Problem statement: Quote, without any change, the line that contains "and summarized here." and all lines that follow it to the end of the data below.

(Records from a dataset)
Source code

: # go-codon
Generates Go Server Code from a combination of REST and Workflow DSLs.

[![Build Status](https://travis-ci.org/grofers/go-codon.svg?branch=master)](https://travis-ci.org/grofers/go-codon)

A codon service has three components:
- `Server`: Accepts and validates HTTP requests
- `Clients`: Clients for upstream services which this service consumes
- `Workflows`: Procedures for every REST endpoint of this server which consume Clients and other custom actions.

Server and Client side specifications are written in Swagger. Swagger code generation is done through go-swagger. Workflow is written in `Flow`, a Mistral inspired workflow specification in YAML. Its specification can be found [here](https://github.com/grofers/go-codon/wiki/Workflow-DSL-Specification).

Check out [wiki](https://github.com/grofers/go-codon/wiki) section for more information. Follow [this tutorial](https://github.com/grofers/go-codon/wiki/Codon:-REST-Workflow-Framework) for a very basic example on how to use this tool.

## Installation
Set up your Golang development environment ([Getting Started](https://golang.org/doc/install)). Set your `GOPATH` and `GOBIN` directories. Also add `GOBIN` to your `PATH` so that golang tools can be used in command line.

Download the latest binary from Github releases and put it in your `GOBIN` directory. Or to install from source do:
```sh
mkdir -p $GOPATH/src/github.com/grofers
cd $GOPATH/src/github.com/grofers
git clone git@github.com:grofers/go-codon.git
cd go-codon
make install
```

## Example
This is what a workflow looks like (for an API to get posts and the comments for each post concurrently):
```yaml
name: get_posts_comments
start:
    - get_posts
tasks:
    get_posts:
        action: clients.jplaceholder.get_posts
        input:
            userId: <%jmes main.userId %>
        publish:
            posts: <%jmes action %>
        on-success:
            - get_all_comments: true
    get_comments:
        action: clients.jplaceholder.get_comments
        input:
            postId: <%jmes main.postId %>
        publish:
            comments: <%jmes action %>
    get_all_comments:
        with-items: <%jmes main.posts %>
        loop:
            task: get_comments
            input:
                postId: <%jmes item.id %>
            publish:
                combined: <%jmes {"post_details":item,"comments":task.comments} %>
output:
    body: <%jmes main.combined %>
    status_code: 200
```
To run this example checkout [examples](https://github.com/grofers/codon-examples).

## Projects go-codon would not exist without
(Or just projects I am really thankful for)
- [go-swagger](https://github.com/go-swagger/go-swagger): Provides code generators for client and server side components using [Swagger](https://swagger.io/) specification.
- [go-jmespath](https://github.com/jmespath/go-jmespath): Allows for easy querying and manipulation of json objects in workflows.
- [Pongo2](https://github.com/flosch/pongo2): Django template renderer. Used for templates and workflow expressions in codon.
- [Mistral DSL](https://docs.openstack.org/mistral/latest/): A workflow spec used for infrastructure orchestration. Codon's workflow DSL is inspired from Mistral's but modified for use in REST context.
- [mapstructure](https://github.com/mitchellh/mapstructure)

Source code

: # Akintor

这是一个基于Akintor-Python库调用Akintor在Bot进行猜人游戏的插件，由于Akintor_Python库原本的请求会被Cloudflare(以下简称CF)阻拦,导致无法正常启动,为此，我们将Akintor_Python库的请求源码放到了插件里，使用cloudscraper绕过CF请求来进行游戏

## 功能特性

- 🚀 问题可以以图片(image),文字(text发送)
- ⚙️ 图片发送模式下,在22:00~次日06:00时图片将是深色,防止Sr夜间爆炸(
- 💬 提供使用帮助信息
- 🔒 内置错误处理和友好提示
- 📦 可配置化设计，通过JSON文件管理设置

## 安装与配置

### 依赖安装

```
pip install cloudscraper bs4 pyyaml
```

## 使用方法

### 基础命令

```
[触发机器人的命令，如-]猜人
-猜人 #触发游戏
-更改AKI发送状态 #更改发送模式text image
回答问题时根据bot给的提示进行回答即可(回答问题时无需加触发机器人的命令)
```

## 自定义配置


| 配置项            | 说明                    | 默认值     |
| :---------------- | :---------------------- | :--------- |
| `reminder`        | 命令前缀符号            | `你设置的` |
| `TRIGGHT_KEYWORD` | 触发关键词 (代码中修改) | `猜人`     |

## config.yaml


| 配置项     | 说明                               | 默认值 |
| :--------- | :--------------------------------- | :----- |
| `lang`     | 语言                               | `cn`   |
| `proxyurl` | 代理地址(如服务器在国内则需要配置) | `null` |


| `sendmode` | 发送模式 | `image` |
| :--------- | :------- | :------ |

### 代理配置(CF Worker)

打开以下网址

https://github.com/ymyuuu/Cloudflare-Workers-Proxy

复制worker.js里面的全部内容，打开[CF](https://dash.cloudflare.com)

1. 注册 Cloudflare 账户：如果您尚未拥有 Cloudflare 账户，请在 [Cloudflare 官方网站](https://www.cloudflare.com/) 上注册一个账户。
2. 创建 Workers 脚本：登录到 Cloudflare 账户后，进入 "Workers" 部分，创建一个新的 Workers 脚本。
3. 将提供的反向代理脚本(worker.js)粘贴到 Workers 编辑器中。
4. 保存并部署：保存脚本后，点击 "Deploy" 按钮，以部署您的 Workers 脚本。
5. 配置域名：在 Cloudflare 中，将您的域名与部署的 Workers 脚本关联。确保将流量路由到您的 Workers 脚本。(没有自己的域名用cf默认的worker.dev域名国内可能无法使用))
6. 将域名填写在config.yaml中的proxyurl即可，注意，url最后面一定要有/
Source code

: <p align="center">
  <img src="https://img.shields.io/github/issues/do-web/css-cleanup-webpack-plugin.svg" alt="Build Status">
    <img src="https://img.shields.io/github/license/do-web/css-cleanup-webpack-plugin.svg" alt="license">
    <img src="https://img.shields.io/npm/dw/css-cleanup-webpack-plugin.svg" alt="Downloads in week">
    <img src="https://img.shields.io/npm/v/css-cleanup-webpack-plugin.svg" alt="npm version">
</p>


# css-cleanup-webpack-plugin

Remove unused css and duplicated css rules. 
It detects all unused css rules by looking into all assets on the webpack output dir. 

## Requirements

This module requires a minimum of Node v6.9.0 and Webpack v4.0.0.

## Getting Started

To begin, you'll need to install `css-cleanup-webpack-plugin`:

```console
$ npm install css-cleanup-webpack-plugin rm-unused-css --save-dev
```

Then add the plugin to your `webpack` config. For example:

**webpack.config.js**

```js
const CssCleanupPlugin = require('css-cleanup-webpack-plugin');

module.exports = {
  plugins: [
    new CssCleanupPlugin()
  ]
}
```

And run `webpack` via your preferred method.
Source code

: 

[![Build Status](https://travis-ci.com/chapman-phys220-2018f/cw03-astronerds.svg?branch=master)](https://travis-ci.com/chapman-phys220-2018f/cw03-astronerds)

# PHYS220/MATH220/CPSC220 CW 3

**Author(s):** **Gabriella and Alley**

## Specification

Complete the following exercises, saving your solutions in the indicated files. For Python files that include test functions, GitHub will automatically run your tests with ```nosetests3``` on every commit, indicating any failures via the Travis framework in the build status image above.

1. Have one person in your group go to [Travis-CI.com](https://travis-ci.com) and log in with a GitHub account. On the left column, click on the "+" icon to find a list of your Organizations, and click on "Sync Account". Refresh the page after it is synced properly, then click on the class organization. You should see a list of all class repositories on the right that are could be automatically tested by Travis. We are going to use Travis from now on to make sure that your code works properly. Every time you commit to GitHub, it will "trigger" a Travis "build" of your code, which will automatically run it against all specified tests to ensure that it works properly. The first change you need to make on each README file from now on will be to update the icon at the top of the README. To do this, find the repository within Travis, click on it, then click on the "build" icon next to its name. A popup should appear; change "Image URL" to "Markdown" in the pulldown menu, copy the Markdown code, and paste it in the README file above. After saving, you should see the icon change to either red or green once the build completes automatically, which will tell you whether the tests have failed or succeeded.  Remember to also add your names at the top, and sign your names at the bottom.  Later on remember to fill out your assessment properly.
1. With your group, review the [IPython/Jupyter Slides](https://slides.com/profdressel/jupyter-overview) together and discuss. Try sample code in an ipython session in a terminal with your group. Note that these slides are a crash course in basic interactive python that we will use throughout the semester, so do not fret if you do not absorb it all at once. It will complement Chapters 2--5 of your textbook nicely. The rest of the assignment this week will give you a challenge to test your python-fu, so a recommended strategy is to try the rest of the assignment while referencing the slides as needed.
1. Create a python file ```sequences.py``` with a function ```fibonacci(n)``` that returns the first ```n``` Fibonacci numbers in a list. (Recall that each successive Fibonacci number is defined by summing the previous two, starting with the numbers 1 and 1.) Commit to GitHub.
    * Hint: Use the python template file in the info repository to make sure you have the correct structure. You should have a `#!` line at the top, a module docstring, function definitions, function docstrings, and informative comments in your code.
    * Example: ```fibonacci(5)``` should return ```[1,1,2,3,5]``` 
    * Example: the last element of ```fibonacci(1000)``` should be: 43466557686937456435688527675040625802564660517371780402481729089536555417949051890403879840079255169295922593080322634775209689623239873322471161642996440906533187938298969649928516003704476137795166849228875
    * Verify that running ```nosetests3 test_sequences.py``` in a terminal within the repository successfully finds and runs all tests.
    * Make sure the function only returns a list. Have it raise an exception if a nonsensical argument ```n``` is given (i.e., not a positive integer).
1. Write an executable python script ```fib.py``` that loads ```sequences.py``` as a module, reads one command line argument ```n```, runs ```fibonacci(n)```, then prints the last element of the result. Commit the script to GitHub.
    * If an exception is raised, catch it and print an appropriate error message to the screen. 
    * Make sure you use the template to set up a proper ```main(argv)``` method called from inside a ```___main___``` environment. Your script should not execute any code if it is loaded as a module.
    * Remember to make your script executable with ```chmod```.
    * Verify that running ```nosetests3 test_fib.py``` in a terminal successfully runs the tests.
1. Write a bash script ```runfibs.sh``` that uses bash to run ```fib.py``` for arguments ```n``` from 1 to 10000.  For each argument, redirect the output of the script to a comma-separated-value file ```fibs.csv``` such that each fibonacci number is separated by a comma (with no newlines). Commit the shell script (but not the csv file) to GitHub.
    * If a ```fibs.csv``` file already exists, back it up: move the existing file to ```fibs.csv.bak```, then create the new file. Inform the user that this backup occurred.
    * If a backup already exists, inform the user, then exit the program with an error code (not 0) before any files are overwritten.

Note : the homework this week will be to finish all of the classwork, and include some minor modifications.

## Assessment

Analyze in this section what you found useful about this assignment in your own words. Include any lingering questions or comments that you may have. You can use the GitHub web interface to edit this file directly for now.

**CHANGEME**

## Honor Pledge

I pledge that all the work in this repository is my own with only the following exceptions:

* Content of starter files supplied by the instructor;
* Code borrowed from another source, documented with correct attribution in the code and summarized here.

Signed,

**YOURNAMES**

Reply:
* Code borrowed from another source, documented with correct attribution in the code and summarized here.

Signed,

**YOURNAMES**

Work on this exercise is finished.